Sunshine upon my face, the raindrops have gone away
It feels so good to be free
With You I’ve found a way, to overcome all the things
That hold me down, that keep me down away from You
~Caleb Rowden

Another plane, another journey.

As I listen to my music on this flight, I reflect on the many flights I would spend with my head pressed against the window, tears streaming down my face. It was dreaded quiet time, forced time in my head, a place I spent as little time as possible in that season.

Reflecting as lyrics of praise lift me up and fill me with my now ever present peace; I realize music has always been here, season to season, from sad songs to dance. These days my genre of choice is christian music, which also reflects where my mind is at these days.

What a journey this has been. What a ride the past 6 years have been. Broken to new, lost to so sure, sorrow to joy.

My heart was broken back then. I had no love in my life. Not even for myself.
How great is the love I found in that loveless state? Crazier still is that I found the Love of all Loves when I fell in Love with Jesus.

To be sure, the journey was still mine to walk, the valleys were still there and I had to walk through them. But! He brought such amazing friendships to walk beside me. Some to challenge me, some to teach me and some to encourage me. The deeper I went in my faith, the deeper those God-inspired friendships went, teaching me about abandon, trust and faith.

Though I knew His greatness and power, though I had walked through great darkness at times only to be so incredibly blessed on the other side. Though I could literally feel the Holy Spirit beside me at time…I still forgot. I still panicked, still doubted.

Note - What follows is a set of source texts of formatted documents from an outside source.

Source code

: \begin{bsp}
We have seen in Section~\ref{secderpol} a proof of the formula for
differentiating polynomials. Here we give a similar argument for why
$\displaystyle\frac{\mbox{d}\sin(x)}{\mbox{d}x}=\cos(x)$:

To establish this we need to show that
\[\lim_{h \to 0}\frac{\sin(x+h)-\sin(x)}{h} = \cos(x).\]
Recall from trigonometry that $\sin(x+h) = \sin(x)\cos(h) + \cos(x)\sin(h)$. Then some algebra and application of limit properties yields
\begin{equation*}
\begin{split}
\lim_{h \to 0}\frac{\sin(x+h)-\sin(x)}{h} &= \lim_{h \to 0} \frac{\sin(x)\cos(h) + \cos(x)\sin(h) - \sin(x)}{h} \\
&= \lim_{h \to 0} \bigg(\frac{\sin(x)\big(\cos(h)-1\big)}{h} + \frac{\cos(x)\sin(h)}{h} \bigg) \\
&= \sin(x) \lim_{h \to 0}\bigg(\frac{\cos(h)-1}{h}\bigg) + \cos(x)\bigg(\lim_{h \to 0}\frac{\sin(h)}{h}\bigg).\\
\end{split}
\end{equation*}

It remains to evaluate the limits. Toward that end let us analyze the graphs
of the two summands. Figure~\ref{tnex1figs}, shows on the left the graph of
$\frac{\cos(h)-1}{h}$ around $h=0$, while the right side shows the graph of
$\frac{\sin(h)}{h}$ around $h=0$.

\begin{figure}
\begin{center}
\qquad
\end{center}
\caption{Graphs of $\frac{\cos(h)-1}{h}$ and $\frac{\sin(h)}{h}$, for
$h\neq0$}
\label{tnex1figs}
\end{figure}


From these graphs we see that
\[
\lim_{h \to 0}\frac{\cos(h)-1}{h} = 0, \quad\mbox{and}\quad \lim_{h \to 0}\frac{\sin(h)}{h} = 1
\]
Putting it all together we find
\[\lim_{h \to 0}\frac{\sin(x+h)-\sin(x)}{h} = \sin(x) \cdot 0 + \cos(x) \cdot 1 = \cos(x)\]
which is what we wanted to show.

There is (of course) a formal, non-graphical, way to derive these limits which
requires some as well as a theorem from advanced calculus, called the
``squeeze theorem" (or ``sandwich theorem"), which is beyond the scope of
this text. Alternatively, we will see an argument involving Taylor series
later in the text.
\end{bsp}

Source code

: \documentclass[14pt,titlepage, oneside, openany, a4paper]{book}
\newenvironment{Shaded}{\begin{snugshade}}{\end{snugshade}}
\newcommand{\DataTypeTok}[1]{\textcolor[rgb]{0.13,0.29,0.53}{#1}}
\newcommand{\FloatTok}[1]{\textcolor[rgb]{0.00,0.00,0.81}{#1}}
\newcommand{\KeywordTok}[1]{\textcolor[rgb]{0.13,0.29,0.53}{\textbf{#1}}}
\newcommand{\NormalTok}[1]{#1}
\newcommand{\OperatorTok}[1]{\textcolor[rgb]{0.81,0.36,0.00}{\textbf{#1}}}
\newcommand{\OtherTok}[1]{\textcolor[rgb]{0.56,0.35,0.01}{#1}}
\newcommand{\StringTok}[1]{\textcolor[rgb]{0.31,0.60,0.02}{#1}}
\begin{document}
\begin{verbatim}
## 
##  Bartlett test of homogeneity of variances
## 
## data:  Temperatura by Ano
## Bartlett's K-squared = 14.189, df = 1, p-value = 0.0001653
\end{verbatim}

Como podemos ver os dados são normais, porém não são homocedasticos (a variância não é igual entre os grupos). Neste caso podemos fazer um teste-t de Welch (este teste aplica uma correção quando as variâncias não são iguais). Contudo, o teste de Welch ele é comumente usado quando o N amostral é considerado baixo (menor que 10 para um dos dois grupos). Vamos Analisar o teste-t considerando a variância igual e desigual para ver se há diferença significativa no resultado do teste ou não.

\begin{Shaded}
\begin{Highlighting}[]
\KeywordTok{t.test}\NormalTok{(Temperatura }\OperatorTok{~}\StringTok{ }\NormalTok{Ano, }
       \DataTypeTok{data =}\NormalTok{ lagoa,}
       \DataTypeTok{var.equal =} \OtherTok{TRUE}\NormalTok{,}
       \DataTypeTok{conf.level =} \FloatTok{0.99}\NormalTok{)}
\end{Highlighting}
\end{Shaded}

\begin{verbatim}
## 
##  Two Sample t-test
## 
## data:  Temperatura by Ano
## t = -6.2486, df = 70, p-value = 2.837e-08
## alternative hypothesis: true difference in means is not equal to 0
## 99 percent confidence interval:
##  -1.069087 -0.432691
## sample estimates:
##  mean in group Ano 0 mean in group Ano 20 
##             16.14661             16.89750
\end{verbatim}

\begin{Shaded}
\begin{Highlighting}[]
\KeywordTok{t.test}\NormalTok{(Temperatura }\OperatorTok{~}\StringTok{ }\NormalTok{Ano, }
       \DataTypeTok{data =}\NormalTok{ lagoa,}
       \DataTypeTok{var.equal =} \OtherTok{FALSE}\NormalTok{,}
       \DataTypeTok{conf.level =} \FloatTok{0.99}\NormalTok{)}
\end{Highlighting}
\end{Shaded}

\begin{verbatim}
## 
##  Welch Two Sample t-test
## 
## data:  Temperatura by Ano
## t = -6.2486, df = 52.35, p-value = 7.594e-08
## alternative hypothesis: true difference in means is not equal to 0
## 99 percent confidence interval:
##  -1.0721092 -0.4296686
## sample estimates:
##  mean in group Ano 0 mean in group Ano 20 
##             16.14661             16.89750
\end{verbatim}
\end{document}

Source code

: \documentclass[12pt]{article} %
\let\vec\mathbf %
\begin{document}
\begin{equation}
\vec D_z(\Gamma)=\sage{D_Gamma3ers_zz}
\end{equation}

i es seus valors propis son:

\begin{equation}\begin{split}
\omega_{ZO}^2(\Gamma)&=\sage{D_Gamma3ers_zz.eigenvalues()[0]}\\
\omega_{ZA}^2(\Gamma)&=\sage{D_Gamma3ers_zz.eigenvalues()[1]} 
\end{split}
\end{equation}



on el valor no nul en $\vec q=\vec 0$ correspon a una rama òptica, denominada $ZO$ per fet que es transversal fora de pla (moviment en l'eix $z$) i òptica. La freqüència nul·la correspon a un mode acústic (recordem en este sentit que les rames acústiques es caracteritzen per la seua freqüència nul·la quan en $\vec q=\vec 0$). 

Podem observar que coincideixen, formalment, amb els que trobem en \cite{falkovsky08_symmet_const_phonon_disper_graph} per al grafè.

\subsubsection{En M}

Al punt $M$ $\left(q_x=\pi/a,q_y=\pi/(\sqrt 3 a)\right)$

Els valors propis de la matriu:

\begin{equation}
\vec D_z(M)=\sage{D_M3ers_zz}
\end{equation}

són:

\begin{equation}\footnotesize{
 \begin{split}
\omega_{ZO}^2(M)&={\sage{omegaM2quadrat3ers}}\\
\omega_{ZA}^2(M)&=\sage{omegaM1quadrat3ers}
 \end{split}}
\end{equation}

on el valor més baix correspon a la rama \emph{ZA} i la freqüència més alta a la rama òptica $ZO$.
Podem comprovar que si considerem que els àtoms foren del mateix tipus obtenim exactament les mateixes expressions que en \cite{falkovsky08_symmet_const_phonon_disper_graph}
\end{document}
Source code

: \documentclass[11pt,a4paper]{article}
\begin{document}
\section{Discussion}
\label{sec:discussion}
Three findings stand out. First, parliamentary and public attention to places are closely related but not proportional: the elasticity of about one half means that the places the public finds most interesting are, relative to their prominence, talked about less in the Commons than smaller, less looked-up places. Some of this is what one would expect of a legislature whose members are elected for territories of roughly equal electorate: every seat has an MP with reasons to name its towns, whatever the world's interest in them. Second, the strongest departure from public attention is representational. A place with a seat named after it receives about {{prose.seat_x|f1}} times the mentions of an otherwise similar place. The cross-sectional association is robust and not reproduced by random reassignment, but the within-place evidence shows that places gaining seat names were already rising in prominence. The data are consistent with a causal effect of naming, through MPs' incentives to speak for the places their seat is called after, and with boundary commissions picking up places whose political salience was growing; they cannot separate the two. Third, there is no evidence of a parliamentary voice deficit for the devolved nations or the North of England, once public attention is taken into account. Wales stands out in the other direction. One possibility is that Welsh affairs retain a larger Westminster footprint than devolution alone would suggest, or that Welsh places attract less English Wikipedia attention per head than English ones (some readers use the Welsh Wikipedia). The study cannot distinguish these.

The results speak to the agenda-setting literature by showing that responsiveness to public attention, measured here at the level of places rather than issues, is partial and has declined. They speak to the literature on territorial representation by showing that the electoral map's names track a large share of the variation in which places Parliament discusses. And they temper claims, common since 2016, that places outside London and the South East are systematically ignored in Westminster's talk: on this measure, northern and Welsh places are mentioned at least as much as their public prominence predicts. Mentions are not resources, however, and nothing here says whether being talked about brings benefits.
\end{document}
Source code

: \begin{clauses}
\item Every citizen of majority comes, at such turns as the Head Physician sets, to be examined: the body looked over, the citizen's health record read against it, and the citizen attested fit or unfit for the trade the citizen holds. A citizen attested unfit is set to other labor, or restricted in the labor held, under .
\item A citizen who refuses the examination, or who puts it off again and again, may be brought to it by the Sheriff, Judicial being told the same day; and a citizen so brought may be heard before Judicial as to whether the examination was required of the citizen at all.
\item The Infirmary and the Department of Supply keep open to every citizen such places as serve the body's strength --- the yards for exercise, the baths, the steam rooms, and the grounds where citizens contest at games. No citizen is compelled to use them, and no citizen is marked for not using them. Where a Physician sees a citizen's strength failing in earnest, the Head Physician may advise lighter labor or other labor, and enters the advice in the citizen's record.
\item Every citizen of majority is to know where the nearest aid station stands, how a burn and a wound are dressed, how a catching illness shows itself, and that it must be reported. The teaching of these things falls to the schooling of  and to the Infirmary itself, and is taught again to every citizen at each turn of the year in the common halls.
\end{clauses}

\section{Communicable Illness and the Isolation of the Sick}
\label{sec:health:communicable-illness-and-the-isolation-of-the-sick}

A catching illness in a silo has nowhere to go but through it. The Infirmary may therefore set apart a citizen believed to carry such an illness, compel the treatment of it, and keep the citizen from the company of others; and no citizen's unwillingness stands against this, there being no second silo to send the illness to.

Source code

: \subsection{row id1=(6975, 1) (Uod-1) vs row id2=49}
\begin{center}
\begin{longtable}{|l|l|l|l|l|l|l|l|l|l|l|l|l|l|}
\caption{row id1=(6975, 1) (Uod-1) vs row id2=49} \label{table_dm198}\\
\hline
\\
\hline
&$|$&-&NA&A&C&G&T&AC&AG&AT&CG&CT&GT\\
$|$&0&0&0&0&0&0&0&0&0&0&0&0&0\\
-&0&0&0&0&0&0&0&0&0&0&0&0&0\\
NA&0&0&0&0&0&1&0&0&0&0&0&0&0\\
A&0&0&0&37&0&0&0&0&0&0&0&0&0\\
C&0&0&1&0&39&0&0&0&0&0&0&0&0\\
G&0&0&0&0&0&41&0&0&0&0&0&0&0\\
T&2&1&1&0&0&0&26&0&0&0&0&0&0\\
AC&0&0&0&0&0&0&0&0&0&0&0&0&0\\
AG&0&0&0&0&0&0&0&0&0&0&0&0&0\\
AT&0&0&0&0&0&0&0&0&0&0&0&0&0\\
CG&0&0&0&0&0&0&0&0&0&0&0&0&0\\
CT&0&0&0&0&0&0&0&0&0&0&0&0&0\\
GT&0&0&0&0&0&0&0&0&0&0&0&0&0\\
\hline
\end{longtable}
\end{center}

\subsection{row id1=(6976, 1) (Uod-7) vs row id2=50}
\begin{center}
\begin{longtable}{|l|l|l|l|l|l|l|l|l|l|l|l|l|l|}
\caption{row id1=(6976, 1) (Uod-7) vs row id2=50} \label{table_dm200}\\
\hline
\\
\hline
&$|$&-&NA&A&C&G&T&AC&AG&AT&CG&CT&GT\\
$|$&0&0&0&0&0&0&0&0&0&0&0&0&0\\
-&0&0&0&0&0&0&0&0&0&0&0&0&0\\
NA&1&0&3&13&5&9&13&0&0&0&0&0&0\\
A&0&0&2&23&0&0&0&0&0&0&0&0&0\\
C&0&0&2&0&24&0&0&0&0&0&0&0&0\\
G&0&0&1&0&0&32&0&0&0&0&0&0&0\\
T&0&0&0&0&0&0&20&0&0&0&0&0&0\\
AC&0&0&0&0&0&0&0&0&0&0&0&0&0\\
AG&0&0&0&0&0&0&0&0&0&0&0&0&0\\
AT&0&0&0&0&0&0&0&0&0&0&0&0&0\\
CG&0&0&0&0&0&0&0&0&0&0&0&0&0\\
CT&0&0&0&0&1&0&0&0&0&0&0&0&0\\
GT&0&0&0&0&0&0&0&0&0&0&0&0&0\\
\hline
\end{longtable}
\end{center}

What I never want to forget is that during the hardest moments, that is when I knew He was beside me; I grew so calm during the hardest moments in my walk. Music is a great reminder. A song can take me back to a place. Like now.

I find it inspiring to look back, to see what I have walked through, how God’s faithfulness never ceases and He fulfills every promise. People cannot do that. We are just not perfect enough.

I didn’t become better, or righteous, I simply surrendered it all; My hurt, my sense of failure, my lack of hope, my disappointment in people, my self-sufficiency, my self-blame and self loathing. I was empty.

It was then that I was able to let go and let God begin to change me. Not the people around me, not my circumstances, not give me everything I wanted but to change the way I saw the world, change the way I processed life and emotion, change my awareness.

I began to have moments of super natural understanding, which goes so much deeper than anything I could do myself.

My sinful nature is still with me. Certain sin fell away when love replaced the destructive lies. I believe without our sin, we would forget our need for humility and Christ. We will never be able to be sinless. Only He could do that.

Singing a new song, listening to a new genre, there are no more tears on planes. There is no fear. There is hope. I am not always happy, but I am always hopeful. Life is really hard at times, but this is temporary. A drop in the bucket of eternity and the fulfillment of the greatest promise ever!

That’s my song from here on out.

Psalm 96
1 Sing to the Lord a new song;
sing to the Lord, all the earth.
2 Sing to the Lord, praise his name;
proclaim his salvation day after day.